Been having a bit of a feast of red books lately. First the Agatha, then the ogre and now another. This another prompted by Sacks (see 23rd November), as a result of which I thought I would read something more about the periodic table. Now, ordinarily, for a purpose such as this, I would go and have a browse in Foyles, where I would almost certainly have found the sort of thing I was looking for, lurking somewhere between popular science and an undergraduate text.

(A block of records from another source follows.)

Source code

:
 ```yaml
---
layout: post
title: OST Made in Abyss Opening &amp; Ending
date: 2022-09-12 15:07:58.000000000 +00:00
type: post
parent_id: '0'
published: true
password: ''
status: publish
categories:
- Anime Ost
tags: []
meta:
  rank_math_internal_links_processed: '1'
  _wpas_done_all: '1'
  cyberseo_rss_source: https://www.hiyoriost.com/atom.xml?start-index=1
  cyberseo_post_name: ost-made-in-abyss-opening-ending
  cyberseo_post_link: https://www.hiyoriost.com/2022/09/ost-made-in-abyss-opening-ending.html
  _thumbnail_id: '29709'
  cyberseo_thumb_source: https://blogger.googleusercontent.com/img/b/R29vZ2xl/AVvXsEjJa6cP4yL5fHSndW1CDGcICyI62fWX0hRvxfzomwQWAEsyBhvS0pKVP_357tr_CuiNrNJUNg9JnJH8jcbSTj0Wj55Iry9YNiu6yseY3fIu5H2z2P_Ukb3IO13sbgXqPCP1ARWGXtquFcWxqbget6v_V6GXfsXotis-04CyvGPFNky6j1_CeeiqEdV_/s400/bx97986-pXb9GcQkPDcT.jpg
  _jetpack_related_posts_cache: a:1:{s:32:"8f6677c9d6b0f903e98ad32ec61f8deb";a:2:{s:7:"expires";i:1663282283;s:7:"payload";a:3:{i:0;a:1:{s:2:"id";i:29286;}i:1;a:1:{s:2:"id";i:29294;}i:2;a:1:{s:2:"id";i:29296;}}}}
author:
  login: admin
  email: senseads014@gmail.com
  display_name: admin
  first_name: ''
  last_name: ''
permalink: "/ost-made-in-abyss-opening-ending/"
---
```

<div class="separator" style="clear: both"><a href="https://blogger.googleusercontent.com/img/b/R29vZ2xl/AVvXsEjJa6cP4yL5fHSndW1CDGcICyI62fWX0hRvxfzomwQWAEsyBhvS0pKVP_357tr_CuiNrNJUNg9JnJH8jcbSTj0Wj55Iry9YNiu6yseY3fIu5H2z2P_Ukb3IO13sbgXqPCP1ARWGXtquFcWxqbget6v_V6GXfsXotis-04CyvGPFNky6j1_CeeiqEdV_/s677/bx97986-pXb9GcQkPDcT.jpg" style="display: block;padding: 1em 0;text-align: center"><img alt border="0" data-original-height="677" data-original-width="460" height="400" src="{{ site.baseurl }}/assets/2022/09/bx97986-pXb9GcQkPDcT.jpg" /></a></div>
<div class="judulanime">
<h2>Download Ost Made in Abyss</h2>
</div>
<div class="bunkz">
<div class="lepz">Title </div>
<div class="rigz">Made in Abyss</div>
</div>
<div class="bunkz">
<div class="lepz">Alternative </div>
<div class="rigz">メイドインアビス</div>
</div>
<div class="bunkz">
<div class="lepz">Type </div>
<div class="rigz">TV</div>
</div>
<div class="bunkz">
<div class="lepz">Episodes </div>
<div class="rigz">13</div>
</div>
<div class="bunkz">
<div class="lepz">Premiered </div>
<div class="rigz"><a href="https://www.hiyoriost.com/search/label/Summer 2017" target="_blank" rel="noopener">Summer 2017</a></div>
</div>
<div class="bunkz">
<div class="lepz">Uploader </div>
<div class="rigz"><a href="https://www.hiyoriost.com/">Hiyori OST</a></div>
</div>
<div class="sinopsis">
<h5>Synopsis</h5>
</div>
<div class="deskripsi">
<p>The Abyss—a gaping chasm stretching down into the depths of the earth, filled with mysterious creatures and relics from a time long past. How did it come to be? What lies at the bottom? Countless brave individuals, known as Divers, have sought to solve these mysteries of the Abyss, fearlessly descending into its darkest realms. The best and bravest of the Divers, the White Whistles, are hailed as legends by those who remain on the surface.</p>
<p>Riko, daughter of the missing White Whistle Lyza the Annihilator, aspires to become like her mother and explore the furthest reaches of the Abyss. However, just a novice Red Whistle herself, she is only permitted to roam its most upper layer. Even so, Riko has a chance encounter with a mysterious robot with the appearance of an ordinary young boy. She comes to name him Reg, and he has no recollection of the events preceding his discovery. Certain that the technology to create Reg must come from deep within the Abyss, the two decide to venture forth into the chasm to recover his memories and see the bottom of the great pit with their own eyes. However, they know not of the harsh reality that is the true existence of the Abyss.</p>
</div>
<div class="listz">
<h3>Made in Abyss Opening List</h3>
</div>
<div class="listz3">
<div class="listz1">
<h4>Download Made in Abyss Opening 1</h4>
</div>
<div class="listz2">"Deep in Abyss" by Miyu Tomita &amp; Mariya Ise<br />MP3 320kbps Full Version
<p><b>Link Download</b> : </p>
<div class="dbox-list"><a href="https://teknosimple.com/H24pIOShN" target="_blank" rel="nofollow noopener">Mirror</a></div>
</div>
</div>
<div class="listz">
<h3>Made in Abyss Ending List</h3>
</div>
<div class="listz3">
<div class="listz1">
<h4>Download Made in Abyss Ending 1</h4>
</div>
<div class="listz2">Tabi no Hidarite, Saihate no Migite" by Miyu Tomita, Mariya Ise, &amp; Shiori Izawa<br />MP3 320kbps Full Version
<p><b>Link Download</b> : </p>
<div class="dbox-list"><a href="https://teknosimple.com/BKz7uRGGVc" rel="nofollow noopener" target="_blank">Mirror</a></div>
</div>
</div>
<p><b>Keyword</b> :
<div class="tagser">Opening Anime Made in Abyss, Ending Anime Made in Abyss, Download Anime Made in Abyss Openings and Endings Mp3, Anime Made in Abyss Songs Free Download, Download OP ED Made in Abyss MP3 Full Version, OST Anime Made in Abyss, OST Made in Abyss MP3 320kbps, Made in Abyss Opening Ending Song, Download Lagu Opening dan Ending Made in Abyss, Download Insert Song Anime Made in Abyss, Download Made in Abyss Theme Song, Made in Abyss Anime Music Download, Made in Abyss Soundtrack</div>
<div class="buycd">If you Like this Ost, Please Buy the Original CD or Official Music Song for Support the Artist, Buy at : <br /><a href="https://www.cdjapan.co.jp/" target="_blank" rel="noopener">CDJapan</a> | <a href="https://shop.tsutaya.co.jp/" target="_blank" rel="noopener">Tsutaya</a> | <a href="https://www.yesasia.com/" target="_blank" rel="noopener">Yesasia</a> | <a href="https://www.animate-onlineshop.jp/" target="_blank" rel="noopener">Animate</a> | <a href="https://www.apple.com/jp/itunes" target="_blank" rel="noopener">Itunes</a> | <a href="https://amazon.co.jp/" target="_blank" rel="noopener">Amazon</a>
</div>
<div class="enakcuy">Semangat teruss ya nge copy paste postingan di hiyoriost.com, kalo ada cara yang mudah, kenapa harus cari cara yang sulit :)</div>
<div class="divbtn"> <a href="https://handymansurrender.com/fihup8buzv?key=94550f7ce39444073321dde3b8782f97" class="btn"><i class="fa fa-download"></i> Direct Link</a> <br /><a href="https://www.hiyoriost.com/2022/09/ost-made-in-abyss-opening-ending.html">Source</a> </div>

As it was, I was reduced to asking Amazon which is a much less reliable procedure. Ask him about periodic tables and he comes up with a whole lot of stuff, including a book called 'The Periodic Table' by one Primo Levi. Well, I thought to myself, Primo Levi was a chemist. Perhaps he had a youthful fascination with the periodic table and has moved on enough from his bad war to write about it. So I order one up and a few days later a rather nice book turns up from the Everyman's Library, as a piece of book production very like the L'ogre noticed yesterday, complete with silken bookmark. In this case with the book having been pressed sufficiently for the bookmark to have left a mark, or rather a dent, on a surprisingly large number of pages.

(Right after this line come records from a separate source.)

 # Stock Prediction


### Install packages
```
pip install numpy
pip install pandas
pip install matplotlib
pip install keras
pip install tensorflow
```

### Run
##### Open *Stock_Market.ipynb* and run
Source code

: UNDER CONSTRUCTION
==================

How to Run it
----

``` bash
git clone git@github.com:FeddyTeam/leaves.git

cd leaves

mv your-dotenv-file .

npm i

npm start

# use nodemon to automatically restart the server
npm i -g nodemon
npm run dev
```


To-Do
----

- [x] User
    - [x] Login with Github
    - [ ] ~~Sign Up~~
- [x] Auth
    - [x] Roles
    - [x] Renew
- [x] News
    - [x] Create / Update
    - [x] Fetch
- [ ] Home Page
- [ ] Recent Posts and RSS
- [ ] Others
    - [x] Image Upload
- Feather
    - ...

It turns out not to be about the periodic table at all, rather a sort of memoir loosely keyed to 21 elements from the periodic table. From just before the second war, during the war (including just one from his days near Auschwitz) and after the war. The life and times of a budding, then a working chemist. A very moving memoir, quite different from that of Sacks, whose early life was rather gilded by comparison, except perhaps with regard to his rather dreadful boarding school, an experience Levi was spared.

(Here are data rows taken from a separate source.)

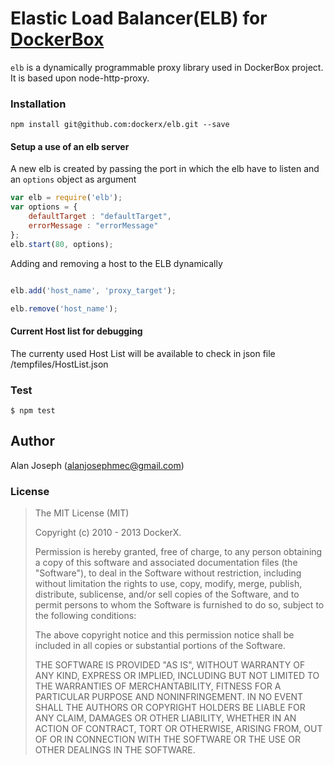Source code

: Elastic Load Balancer(ELB) for [DockerBox](https://github.com/dockerx/dockerbox)
=======

`elb` is a dynamically programmable proxy library used in DockerBox project. It is based upon node-http-proxy.

### Installation

`npm install git@github.com:dockerx/elb.git --save`

#### Setup a use of an elb server

A new elb is created by passing the port in which the elb have to listen and 
an `options` object as argument

```javascript
var elb = require('elb');
var options = {
	defaultTarget : "defaultTarget",
	errorMessage : "errorMessage"
};
elb.start(80, options);
```

Adding and removing a host to the ELB dynamically

```javascript

elb.add('host_name', 'proxy_target');

elb.remove('host_name');

```
#### Current Host list for debugging
The currenty used Host List will be available to check in json file /tempfiles/HostList.json

### Test

```
$ npm test
```

## Author
Alan Joseph (alanjosephmec@gmail.com)

### License

>The MIT License (MIT)
>
>Copyright (c) 2010 - 2013 DockerX.
>
>Permission is hereby granted, free of charge, to any person obtaining a copy
>of this software and associated documentation files (the "Software"), to deal
>in the Software without restriction, including without limitation the rights
>to use, copy, modify, merge, publish, distribute, sublicense, and/or sell
>copies of the Software, and to permit persons to whom the Software is
>furnished to do so, subject to the following conditions:
>
>The above copyright notice and this permission notice shall be included in
>all copies or substantial portions of the Software.
>
>THE SOFTWARE IS PROVIDED "AS IS", WITHOUT WARRANTY OF ANY KIND, EXPRESS OR
>IMPLIED, INCLUDING BUT NOT LIMITED TO THE WARRANTIES OF MERCHANTABILITY,
>FITNESS FOR A PARTICULAR PURPOSE AND NONINFRINGEMENT. IN NO EVENT SHALL THE
>AUTHORS OR COPYRIGHT HOLDERS BE LIABLE FOR ANY CLAIM, DAMAGES OR OTHER
>LIABILITY, WHETHER IN AN ACTION OF CONTRACT, TORT OR OTHERWISE, ARISING FROM,
>OUT OF OR IN CONNECTION WITH THE SOFTWARE OR THE USE OR OTHER DEALINGS IN
>THE SOFTWARE.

Very striking what a ramshackle place the Italy of the late 30's was. How old fashioned the teaching of chemistry was. There were nice glimpses of the rather humdrum life of an industrial chemist in the late 40's, fussing perhaps about the chromium content of successive batches of something or rather to get mixed up into paint. A chemist who got his hands dirty, quite unlike Sacks - who did not, as it turned out make it to chemist at all. Plus, a rather odd post-war glimpse of the German chemist who was his boss near Auschwitz.
All in all a tremendous find, and a piece of pure luck. I shall probably go back now and re-read the two books by Levi which I already had. One, sadly, in a Folio edition which I shall probably find rather irritating, far inferior to Everyman's. Hopefully such matters will not distract me too much.